■ What you will do
The expected response is a copy of every line in the entries below that includes the word "quizzes".
Data section: Begin
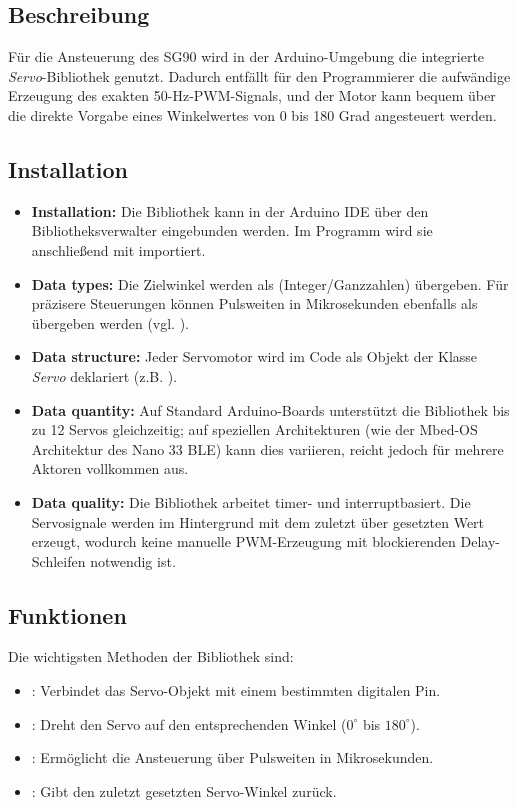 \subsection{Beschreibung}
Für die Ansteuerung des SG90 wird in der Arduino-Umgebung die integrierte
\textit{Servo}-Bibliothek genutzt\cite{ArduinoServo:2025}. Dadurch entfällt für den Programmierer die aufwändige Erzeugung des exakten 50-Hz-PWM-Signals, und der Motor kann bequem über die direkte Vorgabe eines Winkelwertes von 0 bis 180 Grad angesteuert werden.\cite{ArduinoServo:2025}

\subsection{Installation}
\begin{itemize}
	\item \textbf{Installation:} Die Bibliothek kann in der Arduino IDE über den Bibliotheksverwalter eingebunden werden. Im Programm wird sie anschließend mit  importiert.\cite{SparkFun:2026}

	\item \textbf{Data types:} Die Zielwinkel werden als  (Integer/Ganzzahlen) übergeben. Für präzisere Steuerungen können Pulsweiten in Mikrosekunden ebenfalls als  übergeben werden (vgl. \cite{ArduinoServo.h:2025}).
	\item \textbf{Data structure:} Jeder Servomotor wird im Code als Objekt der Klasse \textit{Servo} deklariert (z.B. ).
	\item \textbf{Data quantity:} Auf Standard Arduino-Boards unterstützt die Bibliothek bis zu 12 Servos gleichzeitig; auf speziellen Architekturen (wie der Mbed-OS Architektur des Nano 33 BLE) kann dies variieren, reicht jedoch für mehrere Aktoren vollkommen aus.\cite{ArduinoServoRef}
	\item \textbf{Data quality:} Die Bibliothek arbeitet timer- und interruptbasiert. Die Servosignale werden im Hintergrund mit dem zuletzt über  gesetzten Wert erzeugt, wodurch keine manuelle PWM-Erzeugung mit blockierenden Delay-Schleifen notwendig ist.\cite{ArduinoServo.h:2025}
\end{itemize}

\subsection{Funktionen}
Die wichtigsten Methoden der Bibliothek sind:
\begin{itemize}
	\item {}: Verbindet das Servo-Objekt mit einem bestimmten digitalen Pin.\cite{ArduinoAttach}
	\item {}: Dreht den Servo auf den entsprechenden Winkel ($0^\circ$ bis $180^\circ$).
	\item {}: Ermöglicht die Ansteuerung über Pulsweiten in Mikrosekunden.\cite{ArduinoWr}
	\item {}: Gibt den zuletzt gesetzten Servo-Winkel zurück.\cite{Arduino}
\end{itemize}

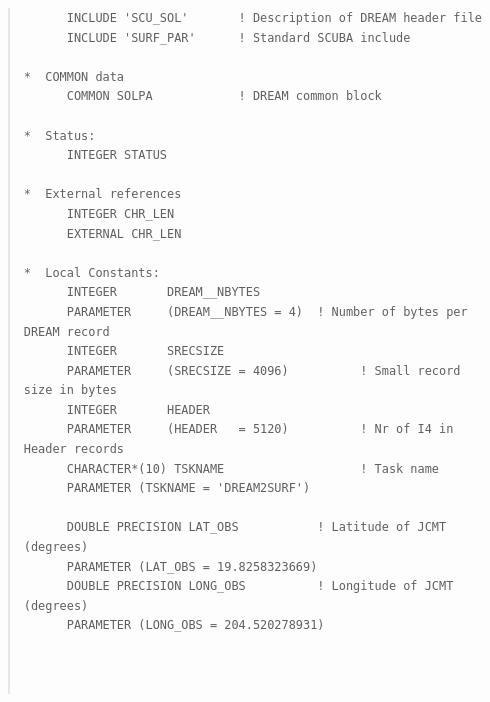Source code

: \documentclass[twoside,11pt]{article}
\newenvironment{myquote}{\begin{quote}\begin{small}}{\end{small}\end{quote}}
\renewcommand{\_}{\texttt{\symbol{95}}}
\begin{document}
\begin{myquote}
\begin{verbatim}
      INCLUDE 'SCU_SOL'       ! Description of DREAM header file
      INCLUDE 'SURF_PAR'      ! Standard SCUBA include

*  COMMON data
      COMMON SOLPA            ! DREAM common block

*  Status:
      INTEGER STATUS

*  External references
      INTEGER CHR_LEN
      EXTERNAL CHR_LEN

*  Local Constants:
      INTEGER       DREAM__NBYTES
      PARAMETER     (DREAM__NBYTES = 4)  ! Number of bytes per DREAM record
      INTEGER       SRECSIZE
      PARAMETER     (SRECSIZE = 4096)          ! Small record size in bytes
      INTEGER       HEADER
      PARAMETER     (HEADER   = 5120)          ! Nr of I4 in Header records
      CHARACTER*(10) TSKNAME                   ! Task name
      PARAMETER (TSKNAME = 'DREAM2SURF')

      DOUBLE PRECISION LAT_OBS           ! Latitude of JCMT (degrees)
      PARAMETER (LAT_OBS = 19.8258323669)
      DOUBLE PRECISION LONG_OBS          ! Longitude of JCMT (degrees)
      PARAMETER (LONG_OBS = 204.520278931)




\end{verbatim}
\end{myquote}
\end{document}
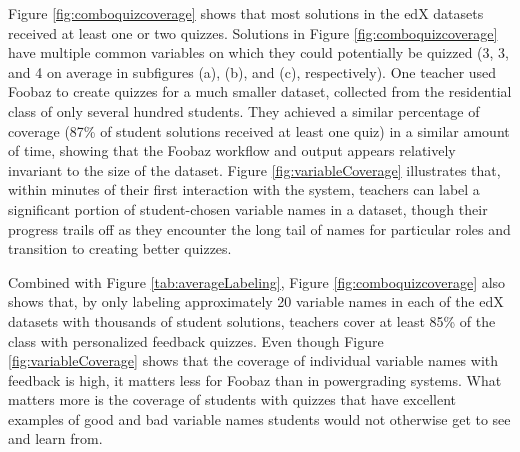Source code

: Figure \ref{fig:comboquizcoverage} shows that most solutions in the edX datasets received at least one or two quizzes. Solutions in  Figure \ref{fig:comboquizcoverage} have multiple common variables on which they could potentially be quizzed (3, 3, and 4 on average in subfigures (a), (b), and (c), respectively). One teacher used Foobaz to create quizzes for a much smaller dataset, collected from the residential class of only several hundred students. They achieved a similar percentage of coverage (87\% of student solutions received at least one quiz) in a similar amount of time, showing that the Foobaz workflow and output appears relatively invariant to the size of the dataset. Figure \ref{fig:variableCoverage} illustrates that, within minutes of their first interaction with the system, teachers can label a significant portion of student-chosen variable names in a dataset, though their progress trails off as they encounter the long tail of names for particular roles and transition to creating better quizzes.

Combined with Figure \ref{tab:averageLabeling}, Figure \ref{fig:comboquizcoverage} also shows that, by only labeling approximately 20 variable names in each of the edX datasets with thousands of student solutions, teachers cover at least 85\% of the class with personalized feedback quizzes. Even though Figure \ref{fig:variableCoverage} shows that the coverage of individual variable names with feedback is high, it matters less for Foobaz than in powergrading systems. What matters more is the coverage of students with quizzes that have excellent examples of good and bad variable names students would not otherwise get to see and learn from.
Data section: End
■ Answer to the exercise
: Figure \ref{fig:comboquizcoverage} shows that most solutions in the edX datasets received at least one or two quizzes. Solutions in  Figure \ref{fig:comboquizcoverage} have multiple common variables on which they could potentially be quizzed (3, 3, and 4 on average in subfigures (a), (b), and (c), respectively). One teacher used Foobaz to create quizzes for a much smaller dataset, collected from the residential class of only several hundred students. They achieved a similar percentage of coverage (87\% of student solutions received at least one quiz) in a similar amount of time, showing that the Foobaz workflow and output appears relatively invariant to the size of the dataset. Figure \ref{fig:variableCoverage} illustrates that, within minutes of their first interaction with the system, teachers can label a significant portion of student-chosen variable names in a dataset, though their progress trails off as they encounter the long tail of names for particular roles and transition to creating better quizzes.
Combined with Figure \ref{tab:averageLabeling}, Figure \ref{fig:comboquizcoverage} also shows that, by only labeling approximately 20 variable names in each of the edX datasets with thousands of student solutions, teachers cover at least 85\% of the class with personalized feedback quizzes. Even though Figure \ref{fig:variableCoverage} shows that the coverage of individual variable names with feedback is high, it matters less for Foobaz than in powergrading systems. What matters more is the coverage of students with quizzes that have excellent examples of good and bad variable names students would not otherwise get to see and learn from.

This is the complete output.